So, as it pertains to our family, this Paleo thing works for us. We are not hard core. We eat dairy and we do not eat only organic and/or grass fed food. We’d really like to, but we also like to pay or mortgage. So, sometimes you have to choose.

We’ve had a lot of people tell us they could never make such a drastic change. I think to myself, yes you could. Giving up a couple of food groups in exchange for giving our son his life back? Have I ever been asked an easier question?

There were times when Eddie was sick that my husband, Scott, and I would plead with God to make a bargain with us. “What do you want, God? How about if you take my arms or legs? What if you make me sick in exchange for making Eddie well? I know, I could just give up my life, in exchange for giving Eddie his back? Say whaaa??? You are telling us to just stop eating grains, processed foods and sugar? Done.”

We have not looked back. The whole family is actually enjoying better health.
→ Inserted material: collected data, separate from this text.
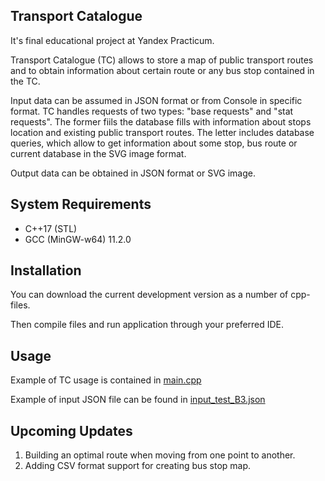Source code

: Transport Catalogue
---------------------------------------------------
It's final educational project at Yandex Practicum.

Transport Catalogue (TC) allows to store a map of public transport routes 
and to obtain information about certain route or any bus stop contained in the TC.

Input data can be assumed in JSON format or from Console in specific format.
TC handles requests of two types: "base requests" and "stat requests".
The former fiils the database fills with information about stops location
and existing public transport routes. The letter includes database queries,
which allow to get information about some stop, bus route or current database 
in the SVG image format.

Output data can be obtained in JSON format or SVG image.


System Requirements
---------------------------------------------------
* C++17 (STL)
* GCC (MinGW-w64) 11.2.0   


Installation
---------------------------------------------------
You can download the current development version as a number of cpp-files. 

Then compile files and run application through your preferred IDE.

Usage
---------------------------------------------------
Example of TC usage is contained in 
[main.cpp](https://github.com/18thday/cpp-transport-catalogue/blob/main/transport-catalogue/main.cpp)

Example of input JSON file can be found in 
[input_test_B3.json](https://github.com/18thday/cpp-transport-catalogue/blob/main/input_test_B3.json)


Upcoming Updates
---------------------------------------------------
1. Building an optimal route when moving from one point to another.
2. Adding CSV format support for creating bus stop map.
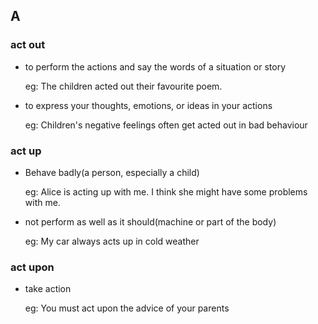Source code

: ## A

### act out

- to perform the actions and say the words of a situation or story
    
    eg: The children acted out their favourite poem.

- to express your thoughts, emotions, or ideas in your actions

    eg: Children's negative feelings often get acted out in bad behaviour

### act up

- Behave badly(a person, especially a child)

    eg: Alice is acting up with me. I think she might have some problems with me.

- not perform as well as it should(machine or part of the body)

    eg: My car always acts up in cold weather

### act upon 

- take action

    eg: You must act upon the advice of your parents
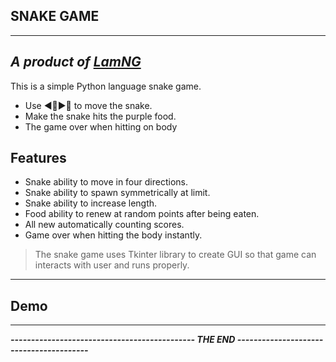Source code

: ## SNAKE GAME
* **
## _A product of [LamNG](https://github.com/nguyenvietlam0640)_

This is a simple Python language snake game.
* Use ◀️🔼▶️🔽 to move the snake.
* Make the snake hits the purple food.
* The game over when hitting on body

## Features

* Snake ability to move in four directions.
* Snake ability to spawn symmetrically at limit.
* Snake ability to increase length.
* Food ability to renew at random points after being eaten.
* All new automatically counting scores.
* Game over when hitting the body instantly.

> The snake game uses Tkinter library to create GUI so that
> game can interacts with user and runs properly.
* **
## Demo 

* **
**_--------------------------------------------- THE END ----------------------------------------_**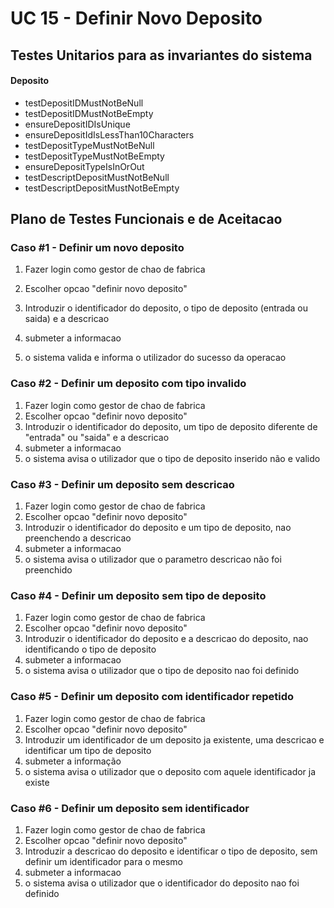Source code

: # UC 15 - Definir Novo Deposito



## Testes Unitarios para as invariantes do sistema

#### Deposito

- testDepositIDMustNotBeNull
- testDepositIDMustNotBeEmpty
- ensureDepositIDIsUnique
- ensureDepositIdIsLessThan10Characters
- testDepositTypeMustNotBeNull
- testDepositTypeMustNotBeEmpty
- ensureDepositTypeIsInOrOut
- testDescriptDepositMustNotBeNull
- testDescriptDepositMustNotBeEmpty



## Plano de Testes Funcionais e de Aceitacao



### Caso #1 - Definir um novo deposito

1. Fazer login como gestor de chao de fabrica

2. Escolher opcao "definir novo deposito"

3. Introduzir o identificador do deposito, o tipo de deposito (entrada ou saida) e a descricao

4. submeter a informacao

5. o sistema valida e informa o utilizador do sucesso da operacao

   

### Caso #2 - Definir um deposito com tipo invalido

1. Fazer login como gestor de chao de fabrica
2. Escolher opcao "definir novo deposito"
3. Introduzir o identificador do deposito, um tipo de deposito diferente de "entrada" ou "saida" e a descricao
4. submeter a informacao
5. o sistema avisa o utilizador que o tipo de deposito inserido não e valido



### Caso #3 - Definir um deposito sem descricao

1. Fazer login como gestor de chao de fabrica
2. Escolher opcao "definir novo deposito"
3. Introduzir o identificador do deposito e um tipo de deposito, nao preenchendo a descricao
4. submeter a informacao
5. o sistema avisa o utilizador que o parametro descricao não foi preenchido



### Caso #4 - Definir um deposito sem tipo de deposito

1. Fazer login como gestor de chao de fabrica
2. Escolher opcao "definir novo deposito"
3. Introduzir o identificador do deposito e a descricao do deposito, nao identificando o tipo de deposito
4. submeter a informacao
5. o sistema avisa o utilizador que o tipo de deposito nao foi definido



### Caso #5 - Definir um deposito com identificador repetido

1. Fazer login como gestor de chao de fabrica
2. Escolher opcao "definir novo deposito"
3. Introduzir um identificador de um deposito ja existente, uma descricao e identificar um tipo de deposito
4. submeter a informação
5. o sistema avisa o utilizador que o deposito com aquele identificador ja existe



### Caso #6 - Definir um deposito sem identificador

1. Fazer login como gestor de chao de fabrica
2. Escolher opcao "definir novo deposito"
3. Introduzir a descricao do deposito e identificar o tipo de deposito, sem definir um identificador para o mesmo
4. submeter a informacao
5. o sistema avisa o utilizador que o identificador do deposito nao foi definido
WE have far fewer colds and tummy aches than we used to. Allergies are improved as well. And, while Eddie has had some relapses, year over year, he is making more progress than he has since this whole nightmare (Did I say that? I mean, opportunity for growth) began.

Lord help me if you want to debate me on the value of this diet. I will tell you before we begin, you win. I’m not trying to create converts. I’m not even telling you it’s true. I’m just speaking from our personal experience and celebrating progress after years and years of banging our heads against a closed door.

Blogging

So, am I really gonna be a blogger?  I don’t know.  Maybe. I keep blathering on to my Facebook Friends.  I tell myself, just give these folks  a rest already.   No one needs to hear your  running monologue  on life’s minutia.   Do you really need to show folks how cute your dog looks when he’s scared of the thunder?  Do people really  want to hear a recap of today’s sermon, or how you wanted to kick the crap out of the bee that stung you on your  walk this morning? Can’t you be a little more dignified and keep things private?  I guess I could.  But, then I’d be trying too hard to be someone I’m not, and I’ve never been good at that.  What I am good at is seeing the silly side of things.  And talking about it too.  I know.  It’s not rocket science, but we all got our stuff.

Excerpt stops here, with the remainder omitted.